Jonathan Isaby: If Nick Clegg venerates Shirley Williams so much, why couldn't he remember voting for her?
By Jonathan Isaby
With the Queen having just turned 85, this week's Spectator contains tributes to a number of the country's "most inspiring and influential over-80s".
Peter Hoskin reproduced two of the political tributes on Coffee House yesterday: David Cameron pays tribute to Margaret Thatcher, whilst Nick Clegg writes in praise of Shirley Williams.
Williams, at the moment, looks like causing the Deputy PM more than a headache or two from the red benches of the House of Lords, yet here's what he has written about in the Spectator:
"Shirley Williams is a Liberal Democrat legend. She is that rare thing in politics: both an intellectual and a force to be reckoned with. It is extraordinary to think that she has reached octogenarian status, that she can talk of her childhood experience as a wartime evacuee — and still cause a stir today. No one would deny that she remains a formidable figure in the politics of 2011, from European affairs to education and NHS reform. Thirty years ago, she wrote that the old politics was dying. She was right. It has taken a while, but the battle to decide what the new politics will be like is beginning — and, at 80, Shirley is still firmly on the front line."
That's all very well, but is he really as long-standing an admirer of hers as he would have us believe?
Dermot: You were a first time voter in '87. What inspired you? Presumably you voted Liberal in '87?
Clegg: Yeah I've always - I'm just trying to think um.
Dermot: Just clear that up, you have always voted Liberal?

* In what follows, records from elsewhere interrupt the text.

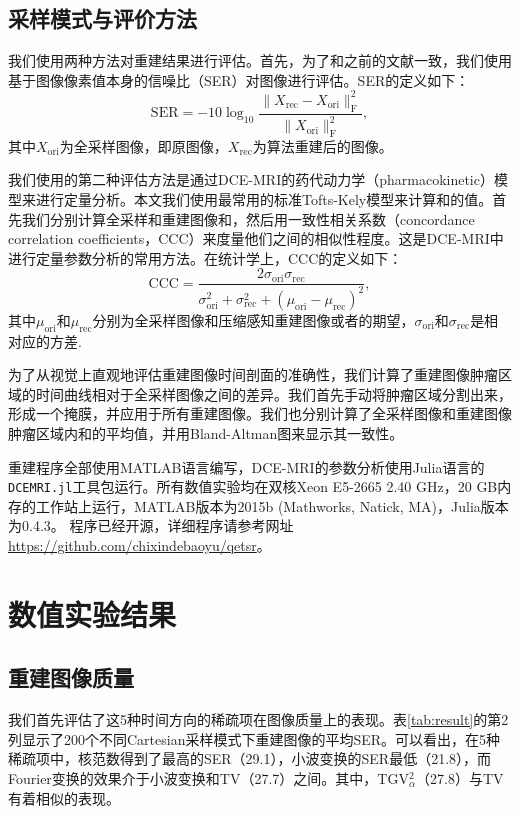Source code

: \subsection{采样模式与评价方法}
我们使用两种方法对重建结果进行评估。首先，为了和之前的文献一致，我们使用基于图像像素值本身的信噪比（SER）对图像进行评估。SER的定义如下：
\begin{equation}
\mathrm{SER} = -10 \log_{10}\frac{\|X_\mathrm{rec}-X_\mathrm{ori}\|_\mathrm{F}^2}{\|X_\mathrm{ori}\|_\mathrm{F}^2},
\end{equation}
其中$X_{\mathrm{ori}}$为全采样图像，即原图像，$X_{\mathrm{rec}}$为算法重建后的图像。

我们使用的第二种评估方法是通过DCE-MRI的药代动力学（pharmacokinetic）模型来进行定量分析。本文我们使用最常用的标准Tofts-Kely模型\cite{tofts}来计算\kt 和\Ve 的值。首先我们分别计算全采样和重建图像\kt 和\Ve，然后用一致性相关系数（concordance correlation coefficients，CCC）来度量他们之间的相似性程度。这是DCE-MRI中进行定量参数分析的常用方法。在统计学上，CCC的定义如下：
\begin{equation}
\mathrm{CCC} = \frac{2\sigma_\mathrm{ori} \sigma_\mathrm{rec}}{\sigma_\mathrm{ori}^2+\sigma_\mathrm{rec}^2+(\mu_\mathrm{ori}-\mu_\mathrm{rec})^2},
\end{equation}
其中$\mu_\mathrm{ori}$和$\mu_\mathrm{rec}$分别为全采样图像和压缩感知重建图像\kt 或者\Ve 的期望，$\sigma_\mathrm{ori}$和$\sigma_\mathrm{rec}$是相对应的方差.

为了从视觉上直观地评估重建图像时间剖面的准确性，我们计算了重建图像肿瘤区域的时间曲线相对于全采样图像之间的差异。我们首先手动将肿瘤区域分割出来，形成一个掩膜，并应用于所有重建图像。我们也分别计算了全采样图像和重建图像肿瘤区域内\kt 和\Ve 的平均值，并用Bland-Altman图来显示其一致性。

重建程序全部使用MATLAB语言编写，DCE-MRI的参数分析使用Julia语言的\texttt{DCEMRI.jl}\cite{Smith2015}工具包运行。所有数值实验均在双核Xeon E5-2665 2.40 GHz，20 GB内存的工作站上运行，MATLAB版本为2015b (Mathworks, Natick, MA)，Julia版本为0.4.3。
程序已经开源，详细程序请参考网址\url{https://github.com/chixindebaoyu/qetsr}。

\section{数值实验结果}
\subsection{重建图像质量}
我们首先评估了这5种时间方向的稀疏项在图像质量上的表现。表\ref{tab:result}的第2列显示了200个不同Cartesian采样模式下重建图像的平均SER。可以看出，在5种稀疏项中，核范数得到了最高的SER（29.1），小波变换的SER最低（21.8），而Fourier变换的效果介于小波变换和TV（27.7）之间。其中，TGV$_\alpha^2$（27.8）与TV有着相似的表现。

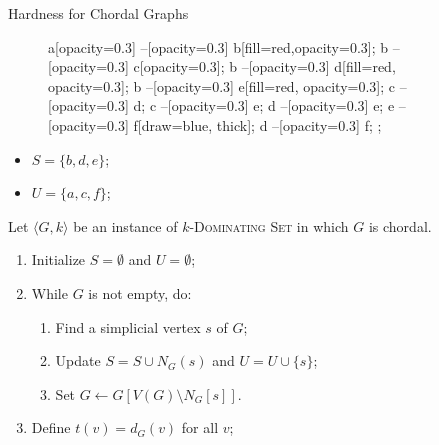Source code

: \documentclass[10pt,aspectratio=169,english]{beamer}
\begin{document}
\begin{frame}{Hardness for Chordal Graphs}
\begin{minipage}[c]{0.50\textwidth}
{\begin{figure}
{					a[opacity=0.3] --[opacity=0.3] b[fill=red,opacity=0.3];
					b --[opacity=0.3] c[opacity=0.3];
					b --[opacity=0.3] d[fill=red, opacity=0.3];
					b --[opacity=0.3] e[fill=red, opacity=0.3];
					c --[opacity=0.3] d;
					c --[opacity=0.3] e;
					d --[opacity=0.3] e;
					e --[opacity=0.3] f[draw=blue, thick];
					d --[opacity=0.3] f;
				};		
			\end{figure}
			\begin{itemize}
				\item $S = \{b, d, e\}$;
				\item $U = \{a, c, f\}$;
			\end{itemize}
		}
	\end{minipage}\begin{minipage}[c]{0.50\textwidth}
		Let $\langle G, k \rangle$ be an instance of \textsc{$k$-Dominating Set} in which $G$ is chordal.
		\begin{enumerate}
			\item Initialize $S = \emptyset$ and $U = \emptyset$;
			\item While $G$ is not empty, do:
			\begin{enumerate}
				\item Find a simplicial vertex $s$ of $G$;
				\item Update $S = S \cup N_G(s)$ and $U = U \cup \{s\}$;
				\item Set $G \gets G[V(G) \setminus N_G[s]]$.
			\end{enumerate}
			
			\item Define $t(v) = d_G(v)$ for all $v$;
		\end{enumerate}
	\end{minipage}
	
\end{frame}
\end{document}
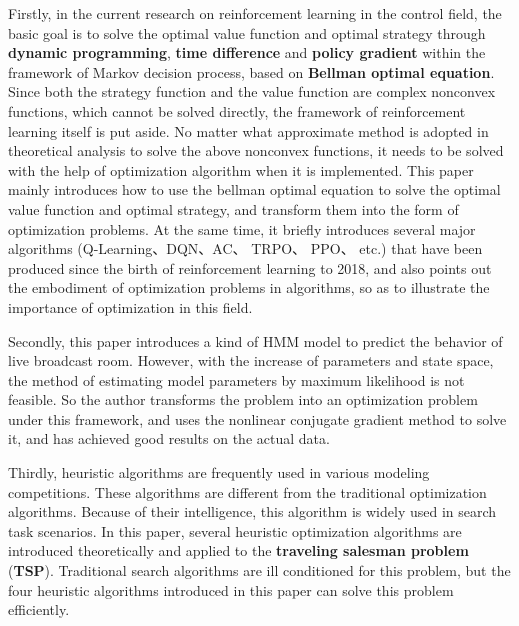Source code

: \begin{abstracten}
Firstly, in the current research on reinforcement learning in the control field, the basic goal is to solve the optimal value function and optimal strategy through \textbf{dynamic programming}, \textbf{time difference} and \textbf{policy gradient} within the framework of Markov decision process, based on \textbf{Bellman optimal equation}. Since both the strategy function and the value function are complex nonconvex functions, which cannot be solved directly, the framework of reinforcement learning itself is put aside. No matter what approximate method is adopted in theoretical analysis to solve the above nonconvex functions, it needs to be solved with the help of optimization algorithm when it is implemented. This paper mainly introduces how to use the bellman optimal equation to solve the optimal value function and optimal strategy, and transform them into the form of optimization problems. At the same time, it briefly introduces several major algorithms (Q-Learning、DQN、AC、 TRPO、 PPO、 etc.) that have been produced since the birth of reinforcement learning to 2018, and also points out the embodiment of optimization problems in algorithms, so as to illustrate the importance of optimization in this field.



Secondly, this paper introduces a kind of HMM model to predict the behavior of live broadcast room. However, with the increase of parameters and state space, the method of estimating model parameters by maximum likelihood is not feasible. So the author transforms the problem into an optimization problem under this framework, and uses the nonlinear conjugate gradient method to solve it, and has achieved good results on the actual data.



Thirdly, heuristic algorithms are frequently used in various modeling competitions. These algorithms are different from the traditional optimization algorithms. Because of their intelligence, this algorithm is widely used in search task scenarios. In this paper, several heuristic optimization algorithms are introduced theoretically and applied to the \textbf{traveling salesman problem} (\textbf{TSP}). Traditional search algorithms are ill conditioned for this problem, but the four heuristic algorithms introduced in this paper can solve this problem efficiently.

\end{abstracten}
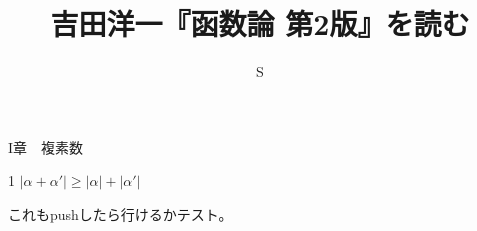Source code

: \documentclass{article}
\title{吉田洋一『函数論 第2版』を読む}
\author{S}
\begin{document}
\maketitle
I章　複素数

1 $|\alpha+\alpha'|\ge|\alpha|+|\alpha'|$

これもpushしたら行けるかテスト。
\end{document}
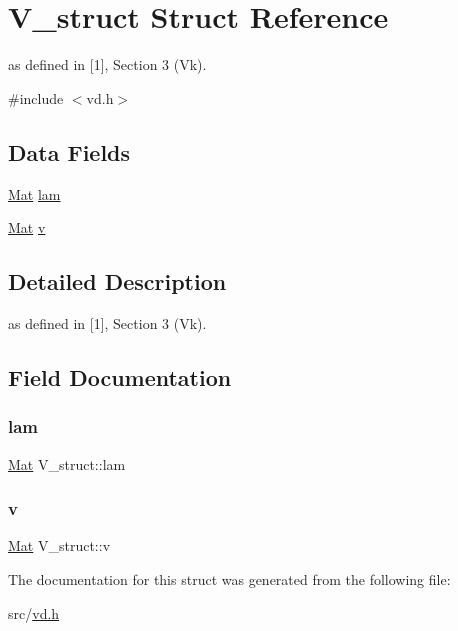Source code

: \hypertarget{structV__struct}{}\section{V\+\_\+struct Struct Reference}
\label{structV__struct}


as defined in \mbox{[}1\mbox{]}, Section 3 (Vk).  




{\ttfamily \#include $<$vd.\+h$>$}

\subsection*{Data Fields}
\begin{DoxyCompactItemize}
\item 
\mbox{\hyperlink{typedefs_8h_a9fa28c1f74e909474857584f5c7b0088}{Mat}} \mbox{\hyperlink{structV__struct_a56d1655953ba5bee519bd62d992abfff}{lam}}
\item 
\mbox{\hyperlink{typedefs_8h_a9fa28c1f74e909474857584f5c7b0088}{Mat}} \mbox{\hyperlink{structV__struct_aa78c83185af94c1df09f59a689881cd9}{v}}
\end{DoxyCompactItemize}


\subsection{Detailed Description}
as defined in \mbox{[}1\mbox{]}, Section 3 (Vk). 

\subsection{Field Documentation}
\mbox{\label{structV__struct_a56d1655953ba5bee519bd62d992abfff}} 
\subsubsection{\texorpdfstring{lam}{lam}}
{\footnotesize\ttfamily \mbox{\hyperlink{typedefs_8h_a9fa28c1f74e909474857584f5c7b0088}{Mat}} V\+\_\+struct\+::lam}

\mbox{\label{structV__struct_aa78c83185af94c1df09f59a689881cd9}} 
\subsubsection{\texorpdfstring{v}{v}}
{\footnotesize\ttfamily \mbox{\hyperlink{typedefs_8h_a9fa28c1f74e909474857584f5c7b0088}{Mat}} V\+\_\+struct\+::v}



The documentation for this struct was generated from the following file\+:\begin{DoxyCompactItemize}
\item 
src/\mbox{\hyperlink{vd_8h}{vd.\+h}}\end{DoxyCompactItemize}
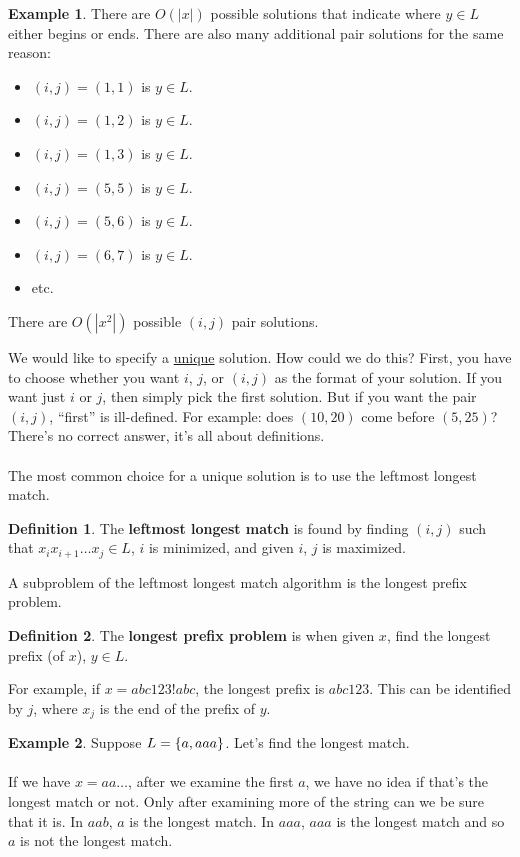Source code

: \documentclass[]{article}
\DeclarePairedDelimiter{\set}{\lbrace}{\rbrace}
\theoremstyle{definition}
\newtheorem*{defn}{Definition}
\newtheorem{ex}{Example}[section]
\begin{document}
\begin{ex}
				There are $O(|x|)$ possible solutions that indicate where $y \in L$ either begins or ends. There are also many additional pair solutions for the same reason:
				\begin{itemize}
					\item $(i, j) = (1, 1)$ is $y \in L$.
					\item $(i, j) = (1, 2)$ is $y \in L$.
					\item $(i, j) = (1, 3)$ is $y \in L$.
					\item $(i, j) = (5, 5)$ is $y \in L$.
					\item $(i, j) = (5, 6)$ is $y \in L$.
					\item $(i, j) = (6, 7)$ is $y \in L$.
					\item etc.
				\end{itemize}

				There are $O(|x^2|)$ possible $(i, j)$ pair solutions.
			\end{ex}
			We would like to specify a \underline{unique} solution. How could we do this? First, you have to choose whether you want $i$, $j$, or $(i, j)$ as the format of your solution. If you want just $i$ or $j$, then simply pick the first solution. But if you want the pair $(i, j)$, ``first'' is ill-defined. For example: does $(10, 20)$ come before $(5, 25)$? There's no correct answer, it's all about definitions.
			\\ \\
			The most common choice for a unique solution is to use the leftmost longest match.
			\begin{defn}
				The \textbf{leftmost longest match} is found by finding $(i, j)$ such that $x_i x_{i + 1} \ldots x_j \in L$, $i$ is minimized, and given $i$, $j$ is maximized.
			\end{defn}
			A subproblem of the leftmost longest match algorithm is the longest prefix problem.
			\begin{defn}
				The \textbf{longest prefix problem} is when given $x$, find the longest prefix (of $x$), $y \in L$.
			\end{defn}

			For example, if $x = abc123!abc$, the longest prefix is $abc123$. This can be identified by $j$, where $x_j$ is the end of the prefix of $y$.
			\begin{ex}
				Suppose $L = \set{a, aaa}$. Let's find the longest match.
				\\ \\
				If we have $x = aa\ldots$, after we examine the first $a$, we have no idea if that's the longest match or not. Only after examining more of the string can we be sure that it is. In $aab$, $a$ is the longest match. In $aaa$, $aaa$ is the longest match and so $a$ is not the longest match.
			\end{ex}
\end{document}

Clegg: I've always voted Liberal, absolutely. Um.
Dermot: What was it in '87 that inspired you to vote?
Clegg: Well you’ve got to remember I was at university then and it was very much sort of the height of the Thatcher revolution and I - God I don't remember that much...
At the time many of us (like Iain Dale here for example) wondered whether Clegg's hesitant answers belied the fact that he might have voted Conservative at that 1987 election - he was, after all, a member of the Cambridge University Conservative Association at the time.
But wait, what's this: the Alliance/SDP candidate in Cambridge for that first general election at which Clegg had a vote in June 1987 was none other than, er, Shirley Williams.
I can certainly recall the identity of every candidate I've ever voted for at a general election - and none of them has legend status (sorry, Zac - not yet, anyway).
But if Clegg thinks Shirley Williams is such a legend, don't you think he would have vividly remembered casting a vote for her?